Vaxcyte Completes Enrollment in All Three Adult VAX-31 Phase 3 Trials

What happened

Vaxcyte reported first-quarter 2026 financial results and confirmed that enrollment has been completed for OPUS-1, OPUS-2, and OPUS-3, the three Phase 3 trials evaluating VAX-31 for prevention of invasive pneumococcal disease and pneumonia in adults. This milestone removes the key enrollment risk and keeps the program on track for topline data from OPUS-1 in the fourth quarter of 2026 and from the other two studies in the first half of 2027. However, the stock remains highly dependent on the eventual immunogenicity and safety results—non-inferiority versus PCV20 and CAPVAXIVE is not yet proven—and investors must still weigh competitive pressure from Merck and Pfizer, manufacturing scale-up challenges, and potential dilution.

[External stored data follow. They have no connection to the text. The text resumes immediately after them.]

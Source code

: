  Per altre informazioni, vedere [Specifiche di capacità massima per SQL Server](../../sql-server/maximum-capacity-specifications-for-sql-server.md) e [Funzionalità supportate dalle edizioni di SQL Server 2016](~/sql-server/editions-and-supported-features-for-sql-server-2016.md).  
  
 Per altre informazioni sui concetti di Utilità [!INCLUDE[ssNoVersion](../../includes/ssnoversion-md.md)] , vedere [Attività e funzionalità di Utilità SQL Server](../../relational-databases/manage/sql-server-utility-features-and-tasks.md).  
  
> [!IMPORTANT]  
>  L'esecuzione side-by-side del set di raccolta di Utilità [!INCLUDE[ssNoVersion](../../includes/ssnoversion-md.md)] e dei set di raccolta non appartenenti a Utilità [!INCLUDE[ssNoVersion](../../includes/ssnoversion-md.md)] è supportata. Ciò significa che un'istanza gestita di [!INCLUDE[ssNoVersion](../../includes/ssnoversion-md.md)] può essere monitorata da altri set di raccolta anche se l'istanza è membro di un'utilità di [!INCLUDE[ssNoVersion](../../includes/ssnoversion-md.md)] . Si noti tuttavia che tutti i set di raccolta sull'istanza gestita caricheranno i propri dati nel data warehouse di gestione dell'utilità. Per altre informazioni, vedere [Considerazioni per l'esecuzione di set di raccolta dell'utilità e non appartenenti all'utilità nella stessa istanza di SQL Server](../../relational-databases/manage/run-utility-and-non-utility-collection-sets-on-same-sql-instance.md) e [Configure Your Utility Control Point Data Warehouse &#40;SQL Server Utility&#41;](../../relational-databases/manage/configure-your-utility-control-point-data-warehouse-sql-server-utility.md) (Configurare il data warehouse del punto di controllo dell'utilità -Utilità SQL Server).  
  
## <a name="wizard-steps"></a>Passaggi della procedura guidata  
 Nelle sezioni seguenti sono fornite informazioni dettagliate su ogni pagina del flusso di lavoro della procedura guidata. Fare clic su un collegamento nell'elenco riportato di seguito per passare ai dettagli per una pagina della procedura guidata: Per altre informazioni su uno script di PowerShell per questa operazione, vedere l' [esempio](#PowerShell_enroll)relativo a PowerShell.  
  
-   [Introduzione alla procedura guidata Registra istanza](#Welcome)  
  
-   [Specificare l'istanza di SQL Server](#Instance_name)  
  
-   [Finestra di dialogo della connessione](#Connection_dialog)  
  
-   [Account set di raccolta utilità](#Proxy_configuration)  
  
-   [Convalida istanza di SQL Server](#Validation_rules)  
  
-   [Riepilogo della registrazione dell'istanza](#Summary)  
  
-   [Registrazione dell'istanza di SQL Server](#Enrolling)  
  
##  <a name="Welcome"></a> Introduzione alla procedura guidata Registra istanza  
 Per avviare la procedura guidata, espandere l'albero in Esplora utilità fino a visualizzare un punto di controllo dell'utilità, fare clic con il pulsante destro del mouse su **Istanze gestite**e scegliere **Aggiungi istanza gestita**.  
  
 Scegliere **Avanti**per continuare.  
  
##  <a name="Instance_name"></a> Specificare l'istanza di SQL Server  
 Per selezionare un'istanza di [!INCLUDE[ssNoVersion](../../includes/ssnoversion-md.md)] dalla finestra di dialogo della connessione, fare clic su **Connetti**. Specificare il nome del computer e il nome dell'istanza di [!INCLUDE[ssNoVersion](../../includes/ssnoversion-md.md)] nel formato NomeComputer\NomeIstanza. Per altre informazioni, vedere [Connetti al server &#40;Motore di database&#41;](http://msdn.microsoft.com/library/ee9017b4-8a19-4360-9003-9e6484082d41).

The company continues to burn cash at a high rate, with $2.7 billion in cash providing runway into mid-2028, but equity issuance remains a risk given the capital intensity of commercial manufacturing build-out.

Implication

With enrollment done, the investment case now hinges entirely on OPUS data showing VAX-31's non-inferiority versus PCV20 and CAPVAXIVE. If successful, Vaxcyte could capture meaningful share in the ~$8B adult pneumococcal market; if not, the stock could fall toward cash value (~$20-25/sh). We recommend waiting for a lower entry price (~$40) or clearer data de-risking before initiating.

Thesis delta

The thesis shifts from enrollment execution risk to binary trial outcome risk. While enrollment completion is a necessary step, it does not change the fundamental risk/reward skew; we still see a 45% probability of base case ($60), 30% bear ($30), and 25% bull ($90), but the timeline to resolution is now shortened. The 'Wait' rating remains appropriate until either price declines to an attractive entry or Phase 3 data become available.